Telemedicine/EHR/Medical Informatics
Telemedicine/EHR/Medical Informatics 3
Nymisha Chilukuri, MD (she/her/hers)
Clinical Informatics Fellow
Stanford Medicine
San Francisco, California, United States
13% of all encounters at Site A (n=987) and 25% of encounters at Site B (n=2421) were conducted using telemedicine. At both sites, 13.8% of WCC (n=1515/10997), 36.2% of MHC (n=572/1581), and 25.0% of AC/FU (n=1893/7562) were telemedicine visits (Figure 1). After adjustment for covariates, at both sites, there were no statistically significant differences in odds of a patient having any telemedicine use by preferred language, sex, or payor (Table 1). At both sites, there were differences in odds of any telemedicine use by age.
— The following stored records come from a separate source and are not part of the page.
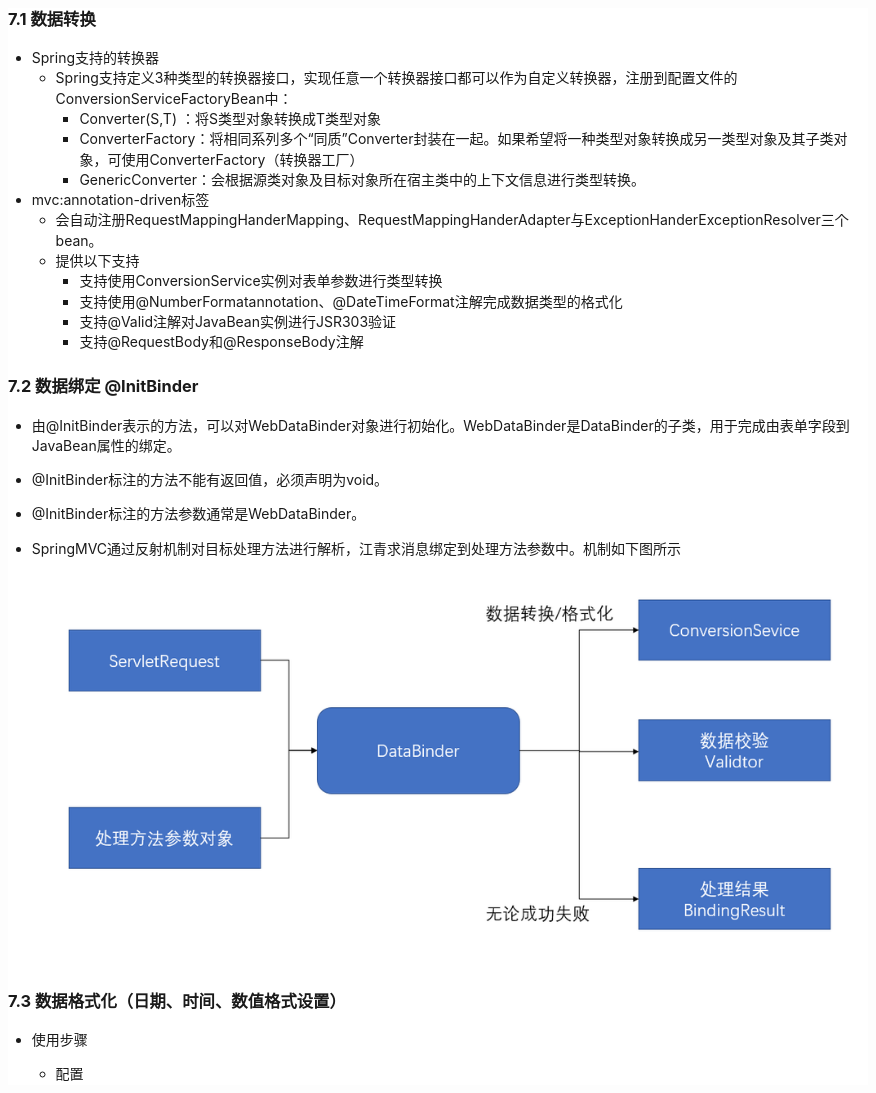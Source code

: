 ### 7.1 数据转换

- Spring支持的转换器
    - Spring支持定义3种类型的转换器接口，实现任意一个转换器接口都可以作为自定义转换器，注册到配置文件的ConversionServiceFactoryBean中：
        - Converter(S,T) ：将S类型对象转换成T类型对象
        - ConverterFactory：将相同系列多个“同质”Converter封装在一起。如果希望将一种类型对象转换成另一类型对象及其子类对象，可使用ConverterFactory（转换器工厂）
        - GenericConverter：会根据源类对象及目标对象所在宿主类中的上下文信息进行类型转换。
- mvc:annotation-driven标签
    - 会自动注册RequestMappingHanderMapping、RequestMappingHanderAdapter与ExceptionHanderExceptionResolver三个bean。
    - 提供以下支持
        - 支持使用ConversionService实例对表单参数进行类型转换
        - 支持使用@NumberFormatannotation、@DateTimeFormat注解完成数据类型的格式化
        - 支持@Valid注解对JavaBean实例进行JSR303验证
        - 支持@RequestBody和@ResponseBody注解

### 7.2 数据绑定 @InitBinder

- 由@InitBinder表示的方法，可以对WebDataBinder对象进行初始化。WebDataBinder是DataBinder的子类，用于完成由表单字段到JavaBean属性的绑定。

- @InitBinder标注的方法不能有返回值，必须声明为void。

- @InitBinder标注的方法参数通常是WebDataBinder。

- SpringMVC通过反射机制对目标处理方法进行解析，江青求消息绑定到处理方法参数中。机制如下图所示

    ![1592040023482](Spring+SpringMVC+Mybatis/1592040023482.png)

### 7.3 数据格式化（日期、时间、数值格式设置）

- 使用步骤

    - 配置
While at Site A, patients who identified as NH Black, Hispanic/Latinx or Other race/ethnicity had lower odds of telemedicine use in comparison to NH White, at Site B there was no difference in odds by race/ethnicity (Table 1).
Conclusion(s):
Telemedicine was successfully accessed by Medicaid-enrollees in different types of pediatric primary care (mental health, acute care/follow-up, and well child care). There was no difference in telemedicine use by preferred language and payor. However, differences existed by age at both sites and by race/ethnicity at one site. Future research should explore operational factors that improve telemedicine access for marginalized groups.